Gilead Sciences, Inc.: GILD Stock Should Be Considered for Its Cheap Valuation
Is There Upside Ahead for GILD Stock?
The major stock market indices are making new highs on an almost daily basis. With new cash to deploy, this makes it quite difficult to make any investment decisions. However, spending some time researching different segments of the markets could result in finding under-owned and/or undervalued investments. This won’t be based on the stock price, but rather the trading valuation.
Today’s topic is a stock that is trading at one-tenth the valuation compared to its industry peers and that offers a growing dividend:Gilead Sciences, Inc. (NASDAQ:GILD) stock. Gilead is a biopharmaceutical company which discovers, develops, and commercializes medicine. Its wide range of products includes treatments for liver disease, cancer, and AIDS. It is based in the U.S. but has operations in more than 30 countries around the world.
The best way of determining if a stock is trading at a cheap valuation is its price-to-earnings (P/E) ratio, because it compares stocks to other companies and ignores the market cap, business segment, and dividend yield. GILD stock is presently trading at a ratio of 7.7 times, or $7.70 for each $1.00 of earnings. The biopharmaceutical industry average, which includes Gilead stock, is 79.1 times. Comparing Gilead’s P/E ratio to the 26.15 of the S&P 500 Index, the stock is again trading at a cheap and attractive valuation.
This valuation sounds great, so then why are investors staying away? Is there is a problem with the company?

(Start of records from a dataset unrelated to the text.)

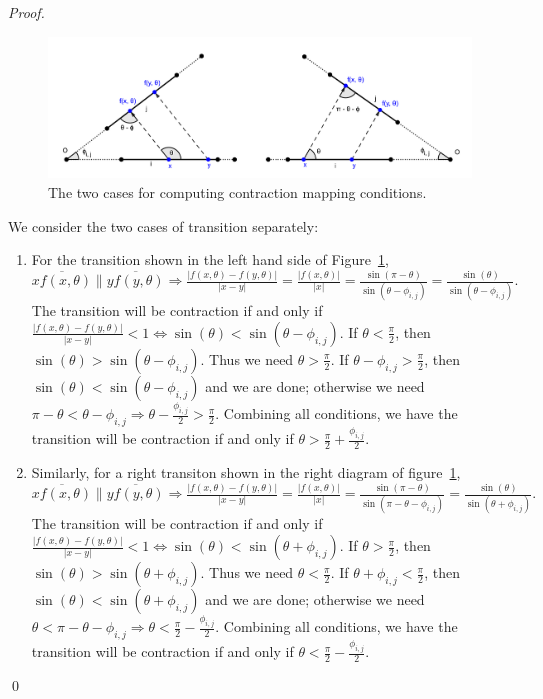 \documentclass[]{styles/svproc}  %
\begin{document}
\begin{appendix}
\begin{proof}
\begin{figure}
    \includegraphics[width=1\linewidth]{figures/contraction_map_cond.png}
    \centering
    \caption{The two cases for computing contraction mapping conditions. \label{fig:cont_map}}
    \centering
\end{figure}

We consider the two cases of transition separately:
\begin{enumerate}
    \item For the transition shown in the left hand side of Figure~\ref{fig:cont_map}, 
          $\overline{xf(x, \theta)} \parallel \overline{yf(y, \theta)} \Rightarrow \frac{|f(x, \theta)-f(y, \theta)|}{|x-y|} = \frac{|f(x, \theta)|}{|x|} = \frac{\sin(\pi - \theta)}{\sin(\theta - \phi_{i, j})} = \frac{\sin(\theta)}{\sin(\theta-\phi_{i, j})}.$ The transition will be contraction if and only if $\frac{|f(x, \theta)-f(y, \theta)|}{|x-y|} < 1 \iff \sin(\theta)<\sin(\theta-\phi_{i, j})$. If $\theta < \frac{\pi}{2}$, then $\sin(\theta) > \sin(\theta-\phi_{i, j})$. Thus we need $\theta>\frac{\pi}{2}$. If $\theta-\phi_{i, j} > \frac{\pi}{2}$, then $\sin(\theta) < \sin(\theta-\phi_{i, j})$ and we are done; otherwise we need $\pi - \theta < \theta-\phi_{i, j} \Rightarrow \theta - \frac{\phi_{i, j}}{2} > \frac{\pi}{2}$. Combining all conditions, we have the transition will be contraction if and only if $\theta >\frac{\pi}{2} + \frac{\phi_{i, j}}{2}$.
    \item Similarly, for a right transiton shown in the right diagram of figure~\ref{fig:cont_map}, $\overline{xf(x, \theta)} \parallel \overline{yf(y, \theta)} \Rightarrow \frac{|f(x, \theta)-f(y, \theta)|}{|x-y|} = \frac{|f(x, \theta)|}{|x|} = \frac{\sin(\pi - \theta)}{\sin(\pi -\theta-\phi_{i, j})} = \frac{\sin(\theta)}{\sin(\theta + \phi_{i, j})}.$ The transition will be contraction if and only if $\frac{|f(x, \theta)-f(y, \theta)|}{|x-y|} < 1 \iff \sin(\theta)<\sin(\theta+\phi_{i, j})$. If $\theta  > \frac{\pi}{2}$, then $\sin(\theta) > \sin(\theta + \phi_{i, j})$. Thus we need $\theta<\frac{\pi}{2}$. If $\theta+\phi_{i, j} < \frac{\pi}{2}$, then $\sin(\theta) < \sin(\theta+\phi_{i, j})$ and we are done; otherwise we need $\theta < \pi-\theta-\phi_{i, j} \Rightarrow \theta < \frac{\pi}{2} - \frac{\phi_{i, j}}{2}$. Combining all conditions, we have the transition will be contraction if and only if $\theta <\frac{\pi}{2} - \frac{\phi_{i, j}}{2}$.
\end{enumerate}
\qed


\end{proof}
\end{appendix}
\end{document}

All signs point to “no.” Aside from its cheap valuation, the company is being run more efficiently than its competition, as shown by its gross, operating, and profit margins in comparison to the industry average. Also, the money being invested internally is generating a higher rate of return. For example, Gilead’s return on equity is approximately 75%, with anything above 15% making it a growth company. In contrast, the industry average is currently -6.46%–a negative return for investors.

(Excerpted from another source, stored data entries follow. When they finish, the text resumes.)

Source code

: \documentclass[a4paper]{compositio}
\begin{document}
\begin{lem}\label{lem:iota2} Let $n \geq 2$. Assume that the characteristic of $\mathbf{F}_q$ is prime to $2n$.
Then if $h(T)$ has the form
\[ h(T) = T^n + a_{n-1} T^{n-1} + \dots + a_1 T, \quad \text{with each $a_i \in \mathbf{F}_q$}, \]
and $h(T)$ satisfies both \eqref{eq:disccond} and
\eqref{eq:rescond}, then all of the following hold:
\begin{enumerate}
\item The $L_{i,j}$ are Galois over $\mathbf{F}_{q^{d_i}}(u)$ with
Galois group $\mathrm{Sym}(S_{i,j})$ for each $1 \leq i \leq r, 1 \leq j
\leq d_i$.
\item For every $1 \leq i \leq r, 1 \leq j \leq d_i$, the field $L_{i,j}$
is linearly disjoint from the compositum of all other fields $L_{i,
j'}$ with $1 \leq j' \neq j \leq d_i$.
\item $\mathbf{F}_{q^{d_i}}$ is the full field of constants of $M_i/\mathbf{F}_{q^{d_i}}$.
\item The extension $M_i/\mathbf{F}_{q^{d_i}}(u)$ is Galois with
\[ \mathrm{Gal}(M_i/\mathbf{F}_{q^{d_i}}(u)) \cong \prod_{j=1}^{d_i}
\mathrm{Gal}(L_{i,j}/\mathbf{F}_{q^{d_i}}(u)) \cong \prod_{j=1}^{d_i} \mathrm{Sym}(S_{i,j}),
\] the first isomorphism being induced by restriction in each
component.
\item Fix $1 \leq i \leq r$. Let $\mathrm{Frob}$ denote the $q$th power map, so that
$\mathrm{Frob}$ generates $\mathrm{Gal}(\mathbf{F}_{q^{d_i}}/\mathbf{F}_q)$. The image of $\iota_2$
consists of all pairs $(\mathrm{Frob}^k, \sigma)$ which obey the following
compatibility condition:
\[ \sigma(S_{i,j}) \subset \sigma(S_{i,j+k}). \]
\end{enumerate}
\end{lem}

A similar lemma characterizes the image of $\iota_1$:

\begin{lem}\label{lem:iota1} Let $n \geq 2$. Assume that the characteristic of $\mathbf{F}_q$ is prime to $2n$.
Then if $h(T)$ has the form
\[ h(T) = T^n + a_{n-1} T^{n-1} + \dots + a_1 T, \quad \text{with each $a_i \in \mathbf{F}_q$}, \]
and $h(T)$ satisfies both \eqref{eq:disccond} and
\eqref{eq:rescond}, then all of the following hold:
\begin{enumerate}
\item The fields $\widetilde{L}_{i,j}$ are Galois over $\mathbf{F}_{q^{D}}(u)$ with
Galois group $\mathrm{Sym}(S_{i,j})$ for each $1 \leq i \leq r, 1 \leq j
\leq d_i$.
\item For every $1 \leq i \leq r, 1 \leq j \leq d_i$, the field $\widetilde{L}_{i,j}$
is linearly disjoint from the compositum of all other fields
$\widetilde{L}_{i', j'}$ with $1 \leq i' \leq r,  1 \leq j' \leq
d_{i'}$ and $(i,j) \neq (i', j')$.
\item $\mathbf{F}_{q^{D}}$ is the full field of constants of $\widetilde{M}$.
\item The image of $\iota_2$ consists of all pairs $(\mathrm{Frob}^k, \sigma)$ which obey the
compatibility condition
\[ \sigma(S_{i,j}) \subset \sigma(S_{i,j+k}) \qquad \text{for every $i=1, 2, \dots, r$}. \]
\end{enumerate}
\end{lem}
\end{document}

GILD stock pays a dividend to its investors, adding to their bottom line and total returns after accounting for capital gains. The dividend has seen annual hikes of 10%.
The dividend is growing because revenue is. Over the past two years, top-line revenue has grown by approximately 25%. This also means a higher personal dividend yield if the payout per share continues to grow, provided the investor stays in the position for the long haul. A higher dividend would be received based on the average purchase price of the shares. (Source: “Gilead Sciences Inc,.” MarketWatch, last accessed July 20, 2017.)
Gilead is also no stranger to share repurchase programs, lowering share count and increasing the remaining shares’ value. The current program is for $12.0 billion, which represents more than 10% of the company’s market share. (Source: “Gilead Sciences Announces Declaration of Q1 Cash Dividend and Increases to Shareholder Return Programs,” Gilead Sciences, Inc., February 2, 2016.)
Gilead’s growth prospects are solid. At this time, only 20% of each dollar is given to shareholders via the dividend. There gives the company a lot of flexibility to raise the dividend without putting a dent in its finances. Another reason to be bullish on more capital being returned to investors is the large cash position on the balance sheet. The company has been hoarding cash, which as of March 31, 2017, is sitting at a cool $34.0 billion. This cash balance represents about one-third of the market cap. (Source: “Gilead Sciences Announces First Quarter 2017 Financial,” Gilead Sciences, Inc., May 2, 2017.)
Final Thoughts About GILD Stock
GILD stock is a great example of an amazing investment opportunity that is undiscovered by the markets. Before others become aware, you could potentially get paid to wait.
Currently Gilead’s dividend yield is of 2.84%.
In today’s marketplace, with a high valuation, it could be said that some stocks are trading in bubble territory. However, with GILD stock, that isn’t a concern, since it’s trading cheap compared to its peers and the overall index.